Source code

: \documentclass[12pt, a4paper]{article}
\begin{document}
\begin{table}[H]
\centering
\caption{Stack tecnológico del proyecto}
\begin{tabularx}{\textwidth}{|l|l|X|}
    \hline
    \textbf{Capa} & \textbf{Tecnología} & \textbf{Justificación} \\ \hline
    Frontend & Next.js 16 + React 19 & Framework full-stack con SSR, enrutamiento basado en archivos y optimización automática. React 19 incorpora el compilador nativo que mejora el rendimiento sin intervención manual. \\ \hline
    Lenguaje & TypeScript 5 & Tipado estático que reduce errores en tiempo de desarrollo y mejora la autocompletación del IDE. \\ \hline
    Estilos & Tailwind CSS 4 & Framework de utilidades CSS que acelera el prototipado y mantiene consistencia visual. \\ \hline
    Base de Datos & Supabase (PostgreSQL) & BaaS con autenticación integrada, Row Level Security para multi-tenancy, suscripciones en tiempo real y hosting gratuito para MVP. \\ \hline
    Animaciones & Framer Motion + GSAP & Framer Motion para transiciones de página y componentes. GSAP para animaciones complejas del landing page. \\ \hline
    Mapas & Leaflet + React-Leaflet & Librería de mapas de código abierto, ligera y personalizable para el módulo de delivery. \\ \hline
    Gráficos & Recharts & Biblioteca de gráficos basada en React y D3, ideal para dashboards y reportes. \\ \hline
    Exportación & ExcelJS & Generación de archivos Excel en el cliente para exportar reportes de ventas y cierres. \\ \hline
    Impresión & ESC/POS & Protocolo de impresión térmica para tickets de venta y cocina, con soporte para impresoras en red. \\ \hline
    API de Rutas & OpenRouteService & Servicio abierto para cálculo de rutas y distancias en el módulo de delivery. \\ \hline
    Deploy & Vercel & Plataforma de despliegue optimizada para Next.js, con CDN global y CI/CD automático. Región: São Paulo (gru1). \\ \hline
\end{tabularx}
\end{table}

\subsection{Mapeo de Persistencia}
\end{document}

◇ ◇ ◇ ◇

## ACTION ITEM
Transcribe the records from their first line. Stop after the line with "Impresión & ESC/POS", including it.

## SOLUTION TO THIS PROBLEM
Source code

: \documentclass[12pt, a4paper]{article}
\begin{document}
\begin{table}[H]
\centering
\caption{Stack tecnológico del proyecto}
\begin{tabularx}{\textwidth}{|l|l|X|}
    \hline
    \textbf{Capa} & \textbf{Tecnología} & \textbf{Justificación} \\ \hline
    Frontend & Next.js 16 + React 19 & Framework full-stack con SSR, enrutamiento basado en archivos y optimización automática. React 19 incorpora el compilador nativo que mejora el rendimiento sin intervención manual. \\ \hline
    Lenguaje & TypeScript 5 & Tipado estático que reduce errores en tiempo de desarrollo y mejora la autocompletación del IDE. \\ \hline
    Estilos & Tailwind CSS 4 & Framework de utilidades CSS que acelera el prototipado y mantiene consistencia visual. \\ \hline
    Base de Datos & Supabase (PostgreSQL) & BaaS con autenticación integrada, Row Level Security para multi-tenancy, suscripciones en tiempo real y hosting gratuito para MVP. \\ \hline
    Animaciones & Framer Motion + GSAP & Framer Motion para transiciones de página y componentes. GSAP para animaciones complejas del landing page. \\ \hline
    Mapas & Leaflet + React-Leaflet & Librería de mapas de código abierto, ligera y personalizable para el módulo de delivery. \\ \hline
    Gráficos & Recharts & Biblioteca de gráficos basada en React y D3, ideal para dashboards y reportes. \\ \hline
    Exportación & ExcelJS & Generación de archivos Excel en el cliente para exportar reportes de ventas y cierres. \\ \hline
    Impresión & ESC/POS & Protocolo de impresión térmica para tickets de venta y cocina, con soporte para impresoras en red. \\ \hline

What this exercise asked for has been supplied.